2.           When you are leaving the carriage, as the doors open, step briskly onto the platform and walk across before looking to left and right to see which way you need to go. In this way it is less likely that you will be pushed on your face by everyone trying to escape while you stand poised in the doorway looking confusedly up and down the platform.
3.           I know the logic of this is difficult to follow but if you want to board the train the quicker people can get off and make space for you the better – stand to the side and let them off.
4.           If you are younger than me it is not cool to race me for the only empty seat and fling yourself in before I get there.
5.           When you are in that seat put your bag on your knees and keep your feet to yourself – you have a seat so don’t block the aisle for everyone else.  I may well trip over your foot or even step on it.
6.           Your toddler does not need their own seat – put them on your lap.
7.           Lucky you to sit next to me.  You have your seat and I have mine – keep to your seat – I will sacrifice the armrest to you but I don’t need you to overlap into my space. If you are reading the Financial Times you sort out how to do it without putting your hand across my face – tabloids are designed for a reason.
8.           It must be very blokey and butch to sit with your knees wide apart – it must be as so many younger guys do this.  Again you are invading my space – point your knees forward (feet tucked under of course).
9.           Your phone conversation is not fascinating enough for us all to want to listen – keep it short or I might track you down at work and tell your boss all the things you said.

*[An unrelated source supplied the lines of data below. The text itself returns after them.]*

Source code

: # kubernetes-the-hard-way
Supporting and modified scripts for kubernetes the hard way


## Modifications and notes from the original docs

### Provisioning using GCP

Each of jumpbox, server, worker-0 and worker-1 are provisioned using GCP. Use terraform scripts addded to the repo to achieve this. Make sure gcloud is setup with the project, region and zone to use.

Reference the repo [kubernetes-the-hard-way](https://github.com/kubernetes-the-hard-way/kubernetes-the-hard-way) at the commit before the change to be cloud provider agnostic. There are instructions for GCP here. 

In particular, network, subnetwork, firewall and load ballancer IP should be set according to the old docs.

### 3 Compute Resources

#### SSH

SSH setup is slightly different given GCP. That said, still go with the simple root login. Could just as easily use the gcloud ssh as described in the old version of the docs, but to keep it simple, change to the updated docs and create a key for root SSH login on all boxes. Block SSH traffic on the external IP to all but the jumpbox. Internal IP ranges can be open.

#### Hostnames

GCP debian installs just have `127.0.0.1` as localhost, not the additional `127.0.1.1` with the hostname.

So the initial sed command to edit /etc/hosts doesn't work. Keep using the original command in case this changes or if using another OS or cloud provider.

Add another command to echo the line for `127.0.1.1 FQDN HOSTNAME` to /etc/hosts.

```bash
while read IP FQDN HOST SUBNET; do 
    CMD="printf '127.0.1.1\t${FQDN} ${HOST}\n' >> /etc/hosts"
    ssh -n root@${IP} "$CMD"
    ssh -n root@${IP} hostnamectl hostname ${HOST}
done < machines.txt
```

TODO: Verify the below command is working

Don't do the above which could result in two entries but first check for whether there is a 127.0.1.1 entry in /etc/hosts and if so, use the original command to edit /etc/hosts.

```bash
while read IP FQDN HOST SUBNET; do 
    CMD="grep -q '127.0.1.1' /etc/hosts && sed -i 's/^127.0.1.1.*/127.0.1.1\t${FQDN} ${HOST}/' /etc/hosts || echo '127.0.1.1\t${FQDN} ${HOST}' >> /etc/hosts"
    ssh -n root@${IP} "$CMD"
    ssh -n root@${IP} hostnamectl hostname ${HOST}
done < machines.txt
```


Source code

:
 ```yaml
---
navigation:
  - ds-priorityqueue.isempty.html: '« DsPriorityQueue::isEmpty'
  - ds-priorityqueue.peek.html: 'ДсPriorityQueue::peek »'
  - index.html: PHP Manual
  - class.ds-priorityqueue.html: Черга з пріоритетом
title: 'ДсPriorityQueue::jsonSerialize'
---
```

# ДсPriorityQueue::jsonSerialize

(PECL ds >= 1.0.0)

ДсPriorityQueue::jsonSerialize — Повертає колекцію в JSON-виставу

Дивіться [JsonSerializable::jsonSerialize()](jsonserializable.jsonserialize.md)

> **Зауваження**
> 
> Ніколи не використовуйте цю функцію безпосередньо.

Thank you to all those people who who have given me their seat; have smiled (but not tried to engage in conversation); passed me their newspaper or generally been pleasant – you made my day!

Monday 21 October 2013

Cosmos – the flowers not the universe

Shades of my mother today: I went into the garden, picked some flowers and arranged them in a vase. Arranged is probably an exaggeration – my mother arranged flowers, I rather plonk them in. Gardening is not my thing but thanks to Number One Husband (NOH) there are some dahlias to pick and it seems a pity not to enjoy them in the house.

If you can get over the hump that this was during the 1950s in Johannesburg, South Africa, perhaps just take this at face value without the political connotations. My mother had three acres of garden to choose from and three gardeners to do all the work. The garden was a blaze of colour most of the year, even in winter when the grass went yellow and stayed yellow until the spring rains. I was very surprised when I arrived in London in the mid-sixties to see how green everything was. Of course once I thought about it and experienced the rain I realised why – it was just that winter was synonymous with yellow grass.

So walking into the garden with a pair of scissors brought back all sorts of memories. These were reinforced by the presence of pink and white Cosmos planted by NOH. When my father drove the 1,000 miles home from Muizenberg in the Cape at the end of the summer holidays the Highveld would be covered with these flowers – the pink and white carpet told me we were not that far from home and also signified the end of summer and the beginning of a new school year. According to wiki Cosmos are native to Mexico and were introduced to South Africa via contaminated horse feed imported from Mexico during the Boer War!

The train of thought continues with the fact that my paternal grandfather, then a recent immigrant to Johannesburg from the Baltic States, fought in the Boer War (1899 – 1902) against the British.  He died before my parents married but my father told me he lost the use of an arm in the conflict ...... and here am I soon to go to Buckingham Palace to receive my OBE. I am relieved I didn’t have to go to war to prove my loyalty to my adopted country!